Either our hero, Mr. Knox, should start his own coaching school or set up a one-man football game to display the talent and prowess of his Ronnie. Forget about the other ten on the team, and boys on the bench tensely waiting for their moment. Coaches would be extra baggage, as they might accidentally teach sportsmanship along with the game!
Sure, I've heard many stories of rotten breaks and blunder plays, but such is this stumbling world. I recall a guy who went to my university, the most highly touted high-school boy in the state of Illinois. That he was, and it hurt because mysteriously that greater college glory was always elusive. Let's hope he carries no grudge. Another guy, vividly in my mind, is Otto Graham. N.U. was taking a terrific shellacking at the hands of Michigan, but after the game his name was uppermost on everyone's lips at Ann Arbor, in spite of losing. He's done right well in pro football, and I suspect will adjust to ordinary living when the football days are over, and not bowed down by any chip on his shoulder.
There are times when all parents are sorely tempted to coach and quarterback and feel their kids are not getting the breaks. However, let's keep it a kid game for the kids!! And any smart coach will accept majority opinion of a team to try and win. My boy is playing the game with a team, with coaches, and when the chips are down, no passing of the buck allowed. I hope that kid becomes a man!
Arlington Heights, Ill.
THE MEN AND THE BOYS
...When they start separating the men from the boys, Ronnie and his Dad are just kids.
THE MODERATE APPROACH
Harvey Knox's article is an attempted rationale for his controversial actions. His defense leaves me unconvinced. At best, one can only partially sympathize with his case against Pappy Waldorf and the University of California. With such a high-school record, Ronnie Knox must surely be loaded with football talent?something the old man did not prove in himself. It is indeed unfortunate if the Cal coaching staff reacted to father Knox's enthusiastic efforts with unfulfilled promises and no opportunity for Ronnie to show his athletic prowess. However some aspects of Harvey Knox's general attitude remain very disturbing.
One must admire Knox for a deep interest in his stepchildren's talents and their development for the future; many parents, devoid of such interest, fail to cultivate and encourage the talents of their children. Here may be a partial explanation for the wave of juvenile delinquency. Nevertheless, Knox's enthusiasm in his children is excessive. In assisting them he has become over-aggressive and irrational. Ronnie and Patricia Knox could legitimately resent their father's undue influence upon their lives.
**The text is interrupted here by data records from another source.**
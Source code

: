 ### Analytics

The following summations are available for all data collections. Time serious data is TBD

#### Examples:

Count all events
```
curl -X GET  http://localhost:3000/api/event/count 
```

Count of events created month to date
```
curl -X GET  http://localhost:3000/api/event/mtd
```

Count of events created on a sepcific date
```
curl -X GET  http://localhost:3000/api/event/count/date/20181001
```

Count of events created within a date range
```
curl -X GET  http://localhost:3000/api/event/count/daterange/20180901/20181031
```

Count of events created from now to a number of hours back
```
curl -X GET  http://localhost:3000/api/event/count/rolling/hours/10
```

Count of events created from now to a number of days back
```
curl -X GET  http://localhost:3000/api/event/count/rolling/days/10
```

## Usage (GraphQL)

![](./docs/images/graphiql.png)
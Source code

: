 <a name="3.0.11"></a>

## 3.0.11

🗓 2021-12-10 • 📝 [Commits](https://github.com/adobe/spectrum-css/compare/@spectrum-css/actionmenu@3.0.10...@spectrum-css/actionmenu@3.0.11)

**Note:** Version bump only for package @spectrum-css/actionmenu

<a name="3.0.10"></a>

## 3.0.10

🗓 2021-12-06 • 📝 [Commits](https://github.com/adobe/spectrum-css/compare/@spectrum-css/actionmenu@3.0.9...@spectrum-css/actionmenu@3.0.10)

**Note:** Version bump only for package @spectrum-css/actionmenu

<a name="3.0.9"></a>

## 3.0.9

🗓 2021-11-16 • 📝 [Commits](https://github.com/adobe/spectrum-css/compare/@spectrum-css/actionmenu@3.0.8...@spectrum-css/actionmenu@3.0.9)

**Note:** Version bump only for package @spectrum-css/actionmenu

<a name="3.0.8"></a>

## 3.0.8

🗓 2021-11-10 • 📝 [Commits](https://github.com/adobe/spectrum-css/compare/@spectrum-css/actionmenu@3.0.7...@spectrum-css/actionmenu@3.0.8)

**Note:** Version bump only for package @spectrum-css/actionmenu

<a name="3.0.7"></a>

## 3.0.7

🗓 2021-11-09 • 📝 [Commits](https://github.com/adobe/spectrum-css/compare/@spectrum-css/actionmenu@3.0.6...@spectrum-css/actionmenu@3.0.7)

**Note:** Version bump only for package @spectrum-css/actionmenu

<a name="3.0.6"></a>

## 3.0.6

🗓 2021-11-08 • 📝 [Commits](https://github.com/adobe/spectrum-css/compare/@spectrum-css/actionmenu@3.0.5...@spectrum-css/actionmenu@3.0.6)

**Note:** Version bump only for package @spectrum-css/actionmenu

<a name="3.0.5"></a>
Knox seems unable to place athletics in their proper perspective. This was exemplified by the continuous household moves during Ronnie's three years in senior high school. The term, "Migratory Knoxes," does not seem entirely unjustified. The sole and admitted basis for such meandering was the football situation at each of the schools. Athletics have assumed an important place in our modern educational system, but they hardly represent adequate reason for shifting from one Los Angeles suburb to another. Settling in a new environment is a great challenge to any person; for Ronnie the problem must have been reinforced by its frequent occurrence. These incredible moves and their astonishing basis are candidly admitted by Knox; thus he indicates that he does not perceive this overemphasis on athletics.
Knox complains bitterly about the "Curbstone Cuties," i.e., alumni proselyters. Yet his attitude toward college athletics is but one step higher. His approach is better only because he is resolute and candid. Whether you take Harvey Knox or the "Curbstone Cuties," you still are left with college athletics professional style. Knox only eliminates the hedging and covering-up in a modern proselytization program.